Most people believe that men in the nation's 13.7 million two-career families are doing more housework.
But the overall distribution of labor hasn't changed -- and it impedes women's career progress, said Charles Rodgers, principal in the Boston-based consulting firm of Work/Family Directions.
"Women who are full-time workers still spend twice as much time as their husbands on household and child-care tasks," said Mr. Rodgers, a labor economist and former bank vice president.
This inequality on the home front is serious, he said, because it "gets to the heart of balancing work and family and impacts on productivity and career advancement."

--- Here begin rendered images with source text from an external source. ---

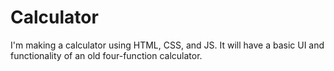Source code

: # Calculator
I'm making a calculator using HTML, CSS, and JS. It will have a basic UI and functionality of an old four-function calculator.
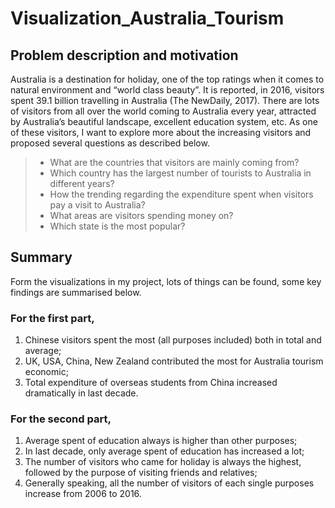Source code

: # Visualization_Australia_Tourism
## Problem description and motivation

Australia is a destination for holiday, one of the top ratings when it comes to natural environment and “world class beauty”. It is reported, in 2016, visitors spent 39.1 billion travelling in Australia (The NewDaily, 2017). There are lots of visitors from all over the world coming to Australia every year, attracted by Australia’s beautiful landscape, excellent education system, etc. As one of these visitors, I want to explore more about the increasing visitors and proposed several questions as described below.
> - What are the countries that visitors are mainly coming from?
> - Which country has the largest number of tourists to Australia in different years?
> - How the trending regarding the expenditure spent when visitors pay a visit to Australia?
>  - What areas are visitors spending money on?
>  - Which state is the most popular?

## Summary
Form the visualizations in my project, lots of things can be found, some key findings are summarised below. 
### For the first part,
 1. Chinese visitors spent the most (all purposes included) both in total and average;
 2. UK, USA, China, New Zealand contributed the most for Australia tourism economic;
 3. Total expenditure of overseas students from China increased dramatically in last decade.
### For the second part,
 1. Average spent of education always is higher than other purposes;
 2. In last decade, only average spent of education has increased a lot;
 3. The number of visitors who came for holiday is always the highest, followed by the purpose of visiting friends and relatives;
 4. Generally speaking, all the number of visitors of each single purposes increase from 2006 to 2016.
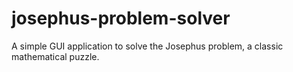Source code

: # josephus-problem-solver
A simple GUI application to solve the Josephus problem, a classic mathematical puzzle.
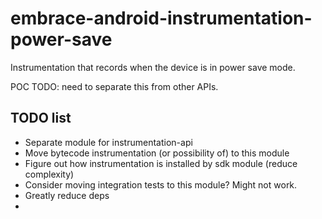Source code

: # embrace-android-instrumentation-power-save

Instrumentation that records when the device is in power save mode.

POC TODO: need to separate this from other APIs.

## TODO list

- Separate module for instrumentation-api
- Move bytecode instrumentation (or possibility of) to this module
- Figure out how instrumentation is installed by sdk module (reduce complexity)
- Consider moving integration tests to this module? Might not work.
- Greatly reduce deps
- 
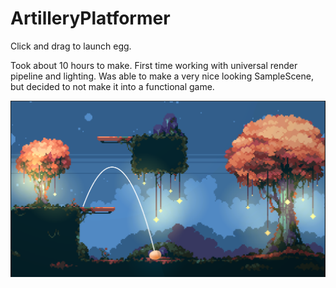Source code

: # ArtilleryPlatformer
Click and drag to launch egg.

Took about 10 hours to make. First time working with universal render pipeline and lighting. Was able to make a very nice looking SampleScene, but decided to not make it into a functional game.

![alt text](Assets/Sprites/pic.png?raw=true "Example Image")
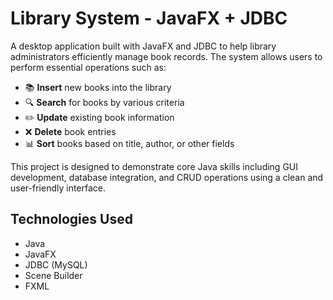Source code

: # Library System - JavaFX + JDBC

A desktop application built with JavaFX and JDBC to help library administrators efficiently manage book records. The system allows users to perform essential operations such as:

- 📚 **Insert** new books into the library
- 🔍 **Search** for books by various criteria
- ✏️ **Update** existing book information
- ❌ **Delete** book entries
- 📊 **Sort** books based on title, author, or other fields

This project is designed to demonstrate core Java skills including GUI development, database integration, and CRUD operations using a clean and user-friendly interface.

## Technologies Used

- Java
- JavaFX
- JDBC (MySQL)
- Scene Builder
- FXML
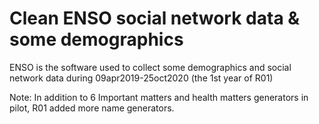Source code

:# Clean ENSO social network data & some demographics
ENSO is the software used to collect some demographics and social network data during 09apr2019-25oct2020 (the 1st year of R01)

Note: In addition to 6 Important matters and health matters generators in pilot, R01 added more name generators.

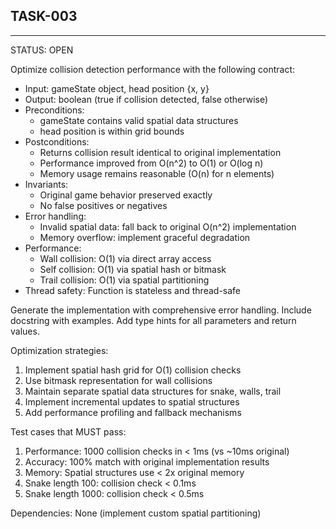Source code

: ## TASK-003
---
STATUS: OPEN

Optimize collision detection performance with the following contract:
- Input: gameState object, head position {x, y}
- Output: boolean (true if collision detected, false otherwise)
- Preconditions:
  - gameState contains valid spatial data structures
  - head position is within grid bounds
- Postconditions:
  - Returns collision result identical to original implementation
  - Performance improved from O(n^2) to O(1) or O(log n)
  - Memory usage remains reasonable (O(n) for n elements)
- Invariants:
  - Original game behavior preserved exactly
  - No false positives or negatives
- Error handling:
  - Invalid spatial data: fall back to original O(n^2) implementation
  - Memory overflow: implement graceful degradation
- Performance:
  - Wall collision: O(1) via direct array access
  - Self collision: O(1) via spatial hash or bitmask
  - Trail collision: O(1) via spatial partitioning
- Thread safety: Function is stateless and thread-safe

Generate the implementation with comprehensive error handling.
Include docstring with examples.
Add type hints for all parameters and return values.

Optimization strategies:
1. Implement spatial hash grid for O(1) collision checks
2. Use bitmask representation for wall collisions
3. Maintain separate spatial data structures for snake, walls, trail
4. Implement incremental updates to spatial structures
5. Add performance profiling and fallback mechanisms

Test cases that MUST pass:
1. Performance: 1000 collision checks in < 1ms (vs ~10ms original)
2. Accuracy: 100% match with original implementation results
3. Memory: Spatial structures use < 2x original memory
4. Snake length 100: collision check < 0.1ms
5. Snake length 1000: collision check < 0.5ms

Dependencies: None (implement custom spatial partitioning)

The consultant's firm recently studied 25,000 professional employees at 15 major U.S. corporations who were asked to log the hours of housework they perform weekly.
The findings: Working mothers averaged 44 hours on the job and 31 hours on housework.
Working fathers spent 47 hours on the job and only 15 around the house.
Men in manufacturing jobs do the most at home, the study shows: In blue-collar families, men averaged 44 hours on the job but put in 24 hours in child care and housework.
Another finding: Labor is divided more equally before children arrive. "Before children are born, women work 44 hours at their jobs and men only 41 hours," said Mr. Rodgers. "After children, women remain at 44 hours, but men move up to 47."
The study suggests that men move more quickly on their career paths because women "cover" for them at home. "Almost two-thirds of men with children under the age of 13 had wives who were not in the labor force," Mr. Rodgers noted. "Virtually none of the women had that same advantage: 77 percent of the women were in dual-career families and 16 percent were single heads of households."
The housework men do is broken down along gender lines, Mr. Rodgers said, with men doing traditional tasks such as repairs and car and lawn maintenance.
But Mr. Rodgers, whose wife, Francene, is president of Work/Family Directions, said things are somewhat different at his house.
"When we first were married, our housework tasks were divided fairly traditionally," he said. "I'm not much of a cook -- though I am proud of my angel food cake -- but I'm quite good at cleaning."
After the Rodgers' children were born -- they're now 10 and 13 -- he worked at a child-care center. "I spent a great deal of time with my daughters, and I had a lot more cleaning up to do, too," he said. "Their schedules and appointments fell on my wife."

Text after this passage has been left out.